*** Supplied records Section Begins ***

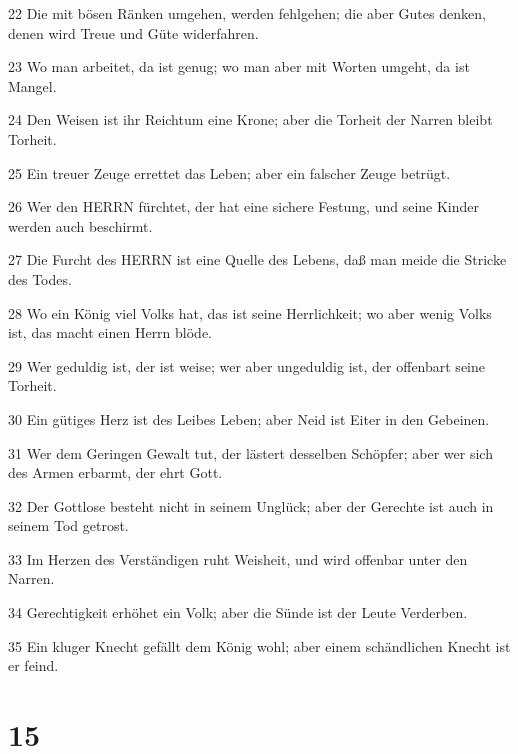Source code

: \par 22 Die mit bösen Ränken umgehen, werden fehlgehen; die aber Gutes denken, denen wird Treue und Güte widerfahren.
\par 23 Wo man arbeitet, da ist genug; wo man aber mit Worten umgeht, da ist Mangel.
\par 24 Den Weisen ist ihr Reichtum eine Krone; aber die Torheit der Narren bleibt Torheit.
\par 25 Ein treuer Zeuge errettet das Leben; aber ein falscher Zeuge betrügt.
\par 26 Wer den HERRN fürchtet, der hat eine sichere Festung, und seine Kinder werden auch beschirmt.
\par 27 Die Furcht des HERRN ist eine Quelle des Lebens, daß man meide die Stricke des Todes.
\par 28 Wo ein König viel Volks hat, das ist seine Herrlichkeit; wo aber wenig Volks ist, das macht einen Herrn blöde.
\par 29 Wer geduldig ist, der ist weise; wer aber ungeduldig ist, der offenbart seine Torheit.
\par 30 Ein gütiges Herz ist des Leibes Leben; aber Neid ist Eiter in den Gebeinen.
\par 31 Wer dem Geringen Gewalt tut, der lästert desselben Schöpfer; aber wer sich des Armen erbarmt, der ehrt Gott.
\par 32 Der Gottlose besteht nicht in seinem Unglück; aber der Gerechte ist auch in seinem Tod getrost.
\par 33 Im Herzen des Verständigen ruht Weisheit, und wird offenbar unter den Narren.
\par 34 Gerechtigkeit erhöhet ein Volk; aber die Sünde ist der Leute Verderben.
\par 35 Ein kluger Knecht gefällt dem König wohl; aber einem schändlichen Knecht ist er feind.

\chapter{15}

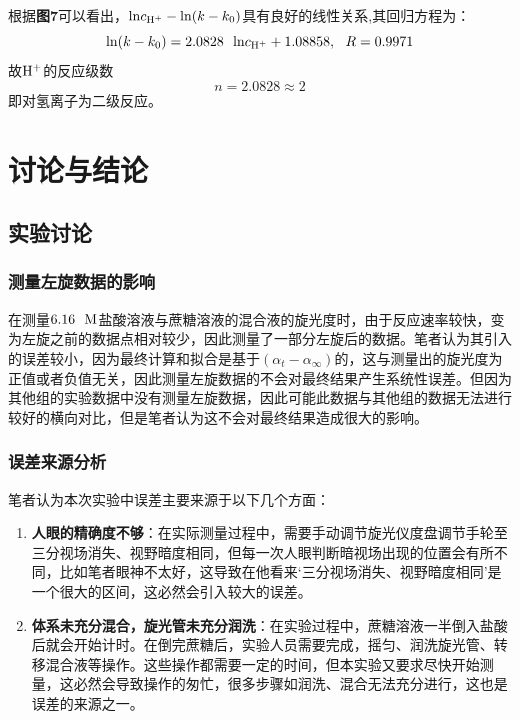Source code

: \documentclass[12pt]{article}
\begin{document}
					\par
					根据\textbf{图7}可以看出，${\rm ln}c_{\rm H^{+}}-{\rm ln}(k-k_{0})$具有良好的线性关系,其回归方程为：
					$$
					{\rm ln}(k-k_{0})=2.0828\ \ {\rm ln}c_{\rm H^{+}}+1.08858,\ \ R=0.9971
					$$
					故$\rm H^{+}$的反应级数
					$$
					n=2.0828\approx2
					$$
					即对氢离子为二级反应。

					\section{讨论与结论}
					\subsection{实验讨论}
					\subsubsection{测量左旋数据的影响}
					在测量$6.16\ \ {\rm M}$盐酸溶液与蔗糖溶液的混合液的旋光度时，由于反应速率较快，变为左旋之前的数据点相对较少，因此测量了一部分左旋后的数据。笔者认为其引入的误差较小，因为最终计算和拟合是基于$(\alpha_{t}-\alpha_{\infty})$的，这与测量出的旋光度为正值或者负值无关，因此测量左旋数据的不会对最终结果产生系统性误差。但因为其他组的实验数据中没有测量左旋数据，因此可能此数据与其他组的数据无法进行较好的横向对比，但是笔者认为这不会对最终结果造成很大的影响。
					\subsubsection{误差来源分析}
					笔者认为本次实验中误差主要来源于以下几个方面：
					\begin{enumerate}
						\item \textbf{人眼的精确度不够}：在实际测量过程中，需要手动调节旋光仪度盘调节手轮至三分视场消失、视野暗度相同，但每一次人眼判断暗视场出现的位置会有所不同，比如笔者眼神不太好，这导致在他看来‘三分视场消失、视野暗度相同’是一个很大的区间，这必然会引入较大的误差。\par
						\item \textbf{体系未充分混合，旋光管未充分润洗}：在实验过程中，蔗糖溶液一半倒入盐酸后就会开始计时。在倒完蔗糖后，实验人员需要完成，摇匀、润洗旋光管、转移混合液等操作。这些操作都需要一定的时间，但本实验又要求尽快开始测量，这必然会导致操作的匆忙，很多步骤如润洗、混合无法充分进行，这也是误差的来源之一。\par
					\end{enumerate}
\end{document}
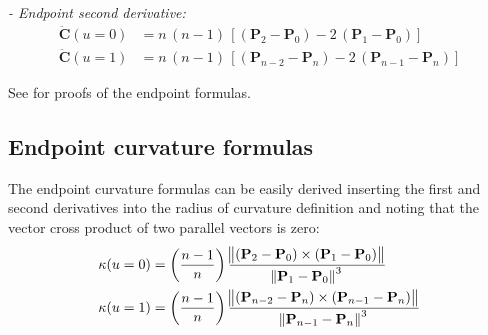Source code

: \textit{- Endpoint second derivative:}
    \begin{align*}
        \mathbf{\ddot{C}}(u=0) &= n\,(n-1) \, \left[ (\mathbf{P}_{2}-\mathbf{P}_{0})  - 2 \, ( \mathbf{P}_{1} - \mathbf{P}_{0}) \right] \\
        \mathbf{\ddot{C}}(u=1) &= n\,(n-1) \, \left[ (\mathbf{P}_{n-2}-\mathbf{P}_{n})  - 2 \, ( \mathbf{P}_{n-1} - \mathbf{P}_{n}) \right]
    \end{align*}

See \textcite[pp.~9--25]{NURBS_book} for proofs of the endpoint formulas.


\subsection{Endpoint curvature formulas}

The endpoint curvature formulas can be easily derived inserting the first and second derivatives into the radius of curvature definition and noting that the vector cross product of two parallel vectors is zero:
\begin{align}
    \label{eq:bezier_curvature_u0}
    \kappa(u=0) &=  \left( \frac{n-1}{n}  \right)
    \frac{\norm{ \left(\mathbf{P}_{2}-\mathbf{P}_{0}\right) \times \left(\mathbf{P}_{1}-\mathbf{P}_{0}\right)} }{\norm{\mathbf{P}_{1}-\mathbf{P}_{0}}^3} \\
    \kappa(u=1) &=  \left( \frac{n-1}{n}  \right) 
    \frac{\norm{ \left(\mathbf{P}_{n-2}-\mathbf{P}_{n}\right) \times \left(\mathbf{P}_{n-1}-\mathbf{P}_{n}\right)} }{\norm{\mathbf{P}_{n-1}-\mathbf{P}_{n}}^3}
    \label{eq:bezier_curvature_u1}
\end{align}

*** Supplied records Section Ends ***

#### What is expected:
Only lines that include "Torheit" belong in the answer; return them from the entries above.

#### Solution for this task:
\par 24 Den Weisen ist ihr Reichtum eine Krone; aber die Torheit der Narren bleibt Torheit.
\par 29 Wer geduldig ist, der ist weise; wer aber ungeduldig ist, der offenbart seine Torheit.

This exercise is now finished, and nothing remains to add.